• _Problem_:
A complete and exact copy of the data below is the task.

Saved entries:

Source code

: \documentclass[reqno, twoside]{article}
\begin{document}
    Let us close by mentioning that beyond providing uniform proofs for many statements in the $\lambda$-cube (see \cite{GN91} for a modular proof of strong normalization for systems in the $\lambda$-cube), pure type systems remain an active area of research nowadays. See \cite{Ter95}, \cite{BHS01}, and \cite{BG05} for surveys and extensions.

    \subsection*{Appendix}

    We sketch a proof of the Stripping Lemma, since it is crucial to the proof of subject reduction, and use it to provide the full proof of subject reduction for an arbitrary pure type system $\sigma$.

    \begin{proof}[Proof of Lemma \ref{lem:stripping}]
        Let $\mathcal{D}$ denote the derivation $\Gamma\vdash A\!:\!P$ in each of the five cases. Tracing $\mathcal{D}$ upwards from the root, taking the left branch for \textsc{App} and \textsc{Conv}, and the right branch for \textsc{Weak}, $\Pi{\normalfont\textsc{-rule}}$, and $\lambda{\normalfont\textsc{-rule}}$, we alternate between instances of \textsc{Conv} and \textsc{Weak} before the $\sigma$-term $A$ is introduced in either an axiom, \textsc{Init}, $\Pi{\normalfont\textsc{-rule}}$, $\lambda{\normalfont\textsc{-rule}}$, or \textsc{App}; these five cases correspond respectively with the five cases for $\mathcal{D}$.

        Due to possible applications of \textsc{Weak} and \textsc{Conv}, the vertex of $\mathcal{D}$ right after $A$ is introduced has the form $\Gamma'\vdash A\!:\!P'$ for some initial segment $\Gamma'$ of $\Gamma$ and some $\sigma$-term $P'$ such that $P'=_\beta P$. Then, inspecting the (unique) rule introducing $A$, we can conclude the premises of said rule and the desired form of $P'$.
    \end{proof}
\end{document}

• _Completed exercise_:
Source code

: \documentclass[reqno, twoside]{article}
\begin{document}
    Let us close by mentioning that beyond providing uniform proofs for many statements in the $\lambda$-cube (see \cite{GN91} for a modular proof of strong normalization for systems in the $\lambda$-cube), pure type systems remain an active area of research nowadays. See \cite{Ter95}, \cite{BHS01}, and \cite{BG05} for surveys and extensions.

    \subsection*{Appendix}

    We sketch a proof of the Stripping Lemma, since it is crucial to the proof of subject reduction, and use it to provide the full proof of subject reduction for an arbitrary pure type system $\sigma$.

    \begin{proof}[Proof of Lemma \ref{lem:stripping}]
        Let $\mathcal{D}$ denote the derivation $\Gamma\vdash A\!:\!P$ in each of the five cases. Tracing $\mathcal{D}$ upwards from the root, taking the left branch for \textsc{App} and \textsc{Conv}, and the right branch for \textsc{Weak}, $\Pi{\normalfont\textsc{-rule}}$, and $\lambda{\normalfont\textsc{-rule}}$, we alternate between instances of \textsc{Conv} and \textsc{Weak} before the $\sigma$-term $A$ is introduced in either an axiom, \textsc{Init}, $\Pi{\normalfont\textsc{-rule}}$, $\lambda{\normalfont\textsc{-rule}}$, or \textsc{App}; these five cases correspond respectively with the five cases for $\mathcal{D}$.

        Due to possible applications of \textsc{Weak} and \textsc{Conv}, the vertex of $\mathcal{D}$ right after $A$ is introduced has the form $\Gamma'\vdash A\!:\!P'$ for some initial segment $\Gamma'$ of $\Gamma$ and some $\sigma$-term $P'$ such that $P'=_\beta P$. Then, inspecting the (unique) rule introducing $A$, we can conclude the premises of said rule and the desired form of $P'$.
    \end{proof}
\end{document}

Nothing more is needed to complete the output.